What are the consequences in the Calgary context?
A proactive policing approach in Calgary would see an increase in patrols in high-crime areas like downtown and the northeast -- where there is a high percentage of racialized and/or marginalized people, many of whom are criminalised and excluded from participation in high paying jobs. This will inevitably lead to an increase in racial profiling of innocent civilians, and erode any sense of trust and community belonging amongst those civilians. Increased police presence and force sends a clear message to these communities, and especially impressionable youth, that there is something wrong with them and they do not belong here. When people feel ostracized from the community, or that they don’t belong there, they lose any sense of responsibility to that community, including keeping it safe. Why would anyone be concerned with a community that is actively telling them they are unwelcome and under suspicion?
This will also add to the already highly disproportionate numbers of Indigenous and Black people in correctional facilities. The initial instance of incarceration often leads to cyclical involvement in the justice system and extreme social inequality. Regardless of the work one has done to make up for a past crime, that criminal record will be a constant barrier to employment, housing, education and other necessities to lift oneself out of this cycle. Ongoing probation continues to send a message to criminalized people: we do not trust you. Add on increased police presence to this cycle and the message is clear: you are not to be trusted. So, why would people are told they are criminals trust the very people who keep telling them they are criminal?
Why does crime happen in the first place?
Trauma and poverty are inextricably linked. Trauma, especially during childhood, changes the way one’s brain is wired. According to brain science, without positive interventions, this causes the brain to continue exhibiting those fight-or-flight responses which greatly increases the likelihood of criminal behaviour as an individual ages. Poverty and unemployment are also strong indicators of incarceration rates.
Racism and poverty are forms of trauma, as are negative interactions with law enforcement, especially when they are unwarranted. If increased policing results in increased trauma, it will inevitably lead to an increase in crime. It’s a self-fulfilling prophecy.
What’s the alternative?
We can effectively reduce and prevent crime without negative long-term consequences by addressing the root causes of crime such as poverty, unemployment, lack of belonging and trauma. It’s not only the more humane and just thing to do, it will actually lead to a more prosperous Calgary for all, and increased trust and engagement with police.
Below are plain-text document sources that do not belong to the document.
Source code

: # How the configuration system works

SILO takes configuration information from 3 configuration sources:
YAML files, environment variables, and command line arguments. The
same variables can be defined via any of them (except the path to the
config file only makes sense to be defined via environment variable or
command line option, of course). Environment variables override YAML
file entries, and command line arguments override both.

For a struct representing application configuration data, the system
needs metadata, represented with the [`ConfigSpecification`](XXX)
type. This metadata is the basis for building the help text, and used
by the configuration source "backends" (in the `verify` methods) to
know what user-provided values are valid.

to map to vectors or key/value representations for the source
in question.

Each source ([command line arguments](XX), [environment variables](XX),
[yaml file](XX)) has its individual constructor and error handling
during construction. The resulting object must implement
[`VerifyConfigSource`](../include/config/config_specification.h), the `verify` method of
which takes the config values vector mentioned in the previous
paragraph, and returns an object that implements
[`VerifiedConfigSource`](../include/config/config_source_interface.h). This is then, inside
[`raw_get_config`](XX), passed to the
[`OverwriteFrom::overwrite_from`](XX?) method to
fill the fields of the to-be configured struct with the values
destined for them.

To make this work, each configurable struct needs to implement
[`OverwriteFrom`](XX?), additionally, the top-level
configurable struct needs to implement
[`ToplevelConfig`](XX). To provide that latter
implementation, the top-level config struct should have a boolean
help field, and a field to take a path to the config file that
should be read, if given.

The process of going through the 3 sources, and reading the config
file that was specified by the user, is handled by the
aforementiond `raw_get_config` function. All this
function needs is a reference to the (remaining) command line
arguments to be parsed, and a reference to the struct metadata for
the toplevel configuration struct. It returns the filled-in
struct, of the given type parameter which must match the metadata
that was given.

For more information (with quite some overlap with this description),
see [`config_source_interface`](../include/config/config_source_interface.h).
A percentage of the police budget must be reallocated to social programs that address the root causes of crime through an anti-racist, trauma-informed lens, rather than continuing to increase funding to the never-ending cycle of the justice system and agencies that don’t actively address systemic and interpersonal racism on a daily and operational basis.
This approach is proven to work: for example, Glasgow, Scotland's most populous city, lowered its murder rate by 50% through "smart law enforcement" combined with "programs targeted to youth, family health and other services in problem places."
This may mean that the City of Calgary needs to look at new organizations, lead by people with lived experience of, and expertise in racism, for this movement to be effective. It will be a process, rather than an overnight phenomenon. But it is necessary for the health and wellbeing of all citizens in Calgary. We know that criminalizing people does not work in the long term and “proactive policing” sends a message that certain people and certain areas of the city are not to be trusted. Let’s move Calgary forward and use a modern approach to policing that builds respect and resilience into the community we all call home.